Man blickt ja gern in andere Länder und stellt fest, daß dort so richtig bescheuerte, völlig grenzwertige Komödien gemacht werden. Die Amerikaner produzieren einen beschränkten ACADEMY-PIE-Film nach dem anderen, die Italiener haben Alvaro Vitali, dem zuzusehen beinahe physisch schmerzhaft ist, und die Franzosen machen gänzlich heiterkeitsarme Filme, in deren Titeln die Worte „Pflaumen“ und „Kompanie“ in stochastisch variierenden Kombinationen verwendet werden. Aber, und da darf unser Nationalstolz auch ohne Fußball-WM durchaus aufblühen, im Produzieren behämmerten Klamauks lassen wir uns gar nichts vormachen. Beweisstück A, liebe Jury: SUNSHINE REGGAE AUF IBIZA, von der niveauunverdächtigen Lisa Film mit dem Knetgesicht Karl Dall in der Hauptrolle produziert.

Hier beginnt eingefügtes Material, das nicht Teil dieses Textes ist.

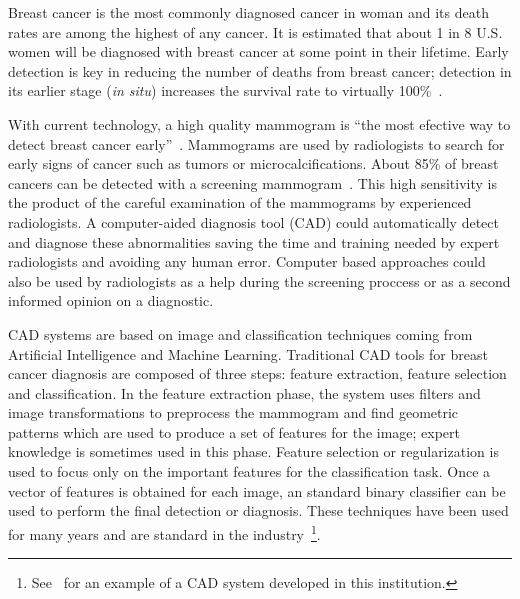Breast cancer is the most commonly diagnosed cancer in woman and its death rates are among the highest of any cancer. It is estimated that about 1 in 8 U.S. women will be diagnosed with breast cancer at some point in their lifetime. Early detection is key in reducing the number of deaths from breast cancer; detection in its earlier stage (\textit{in situ}) increases the survival rate to virtually 100\%~\cite{Howlader2014}.

With current technology, a high quality mammogram is ``the most efective way to detect breast cancer early''~\cite{Mammograms2014}. Mammograms are used by radiologists to search for early signs of cancer such as tumors or microcalcifications. About 85\% of breast cancers can be detected with a screening mammogram~\cite{PerformanceMammography2013}. This high sensitivity is the product of the careful examination of the mammograms by experienced radiologists. A computer-aided diagnosis tool (CAD) could automatically detect and diagnose these abnormalities saving the time and training needed by expert radiologists and avoiding any human error. Computer based approaches could also be used by radiologists as a help during the screening proccess or as a second informed opinion on a diagnostic.

CAD systems are based on image and classification techniques coming from Artificial Intelligence and Machine Learning. Traditional CAD tools for breast cancer diagnosis are composed of three steps: feature extraction, feature selection and classification. In the feature extraction phase, the system uses filters and image transformations to preprocess the mammogram and find geometric patterns which are used to produce a set of features for the image; expert knowledge is sometimes used in this phase. Feature selection or regularization is used to focus only on the important features for the classification task. Once a vector of features is obtained for each image, an standard binary classifier can be used to perform the final detection or diagnosis. These techniques have been used for many years and are standard in the industry~\footnote{See~\cite{Hernandez2014} for an example of a CAD system developed in this institution.}.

Wo fängt man als kritischer Autor überhaupt an bei einem solchen Werk? Am besten von vorne: Karl Dall lebt als armer, trostlos vor sich hinkalauernder Bauer in Ostfriesland und hat bereits 58 Fanbriefe an den Schlagerstar Linda Lu geschrieben, die allesamt unbeantwortet blieben. Eines Tages – der Anstoß zur Heldenreise! – kriegt er eine Autogrammkarte mit Widmung zugeschickt und fährt ohne weiteres Zögern mit dem Fahrrad nach Ibiza, um seine Singschnulle ausfindig zu machen.
Die weitere Handlung gestaltet sich eher, hm, sparsam arrangiert, und wir sehen primär irgendwelchen Menschen auf Ibiza dabei zu, wie sie miteinander anbandeln. Da wäre der freche Freddy, gespielt vom Sohnemann von Udo Jürgens, der immer so aussieht, als müßte er dringend mal wieder essen, und der schmeißt sich an sehr viele Frauen auf einmal heran, von denen dann ein pubertierendes Mädchen quasi hängenbleibt. Erzählt wird auch die herzzerreißende Geschichte von Onkel Bernie, der herumgrantelnd außerhalb der Stadt wohnt und vor seinem Haus ein dreisprachiges Schild mit der Anweisung „Weiber verboten“ aufgestellt hat. Weil Onkel Bernie aber von einem vollbärtigen Chris Roberts gespielt wird, ahnen wir schon, daß da etwas passieren muß, und zum Glück hat Olivia Pascal sonst im Film nichts zu tun und bringt Roberts dazu, sich endlich mal zu rasieren. Immerhin ist der so verbittert, daß er den ganzen Film über nicht singt.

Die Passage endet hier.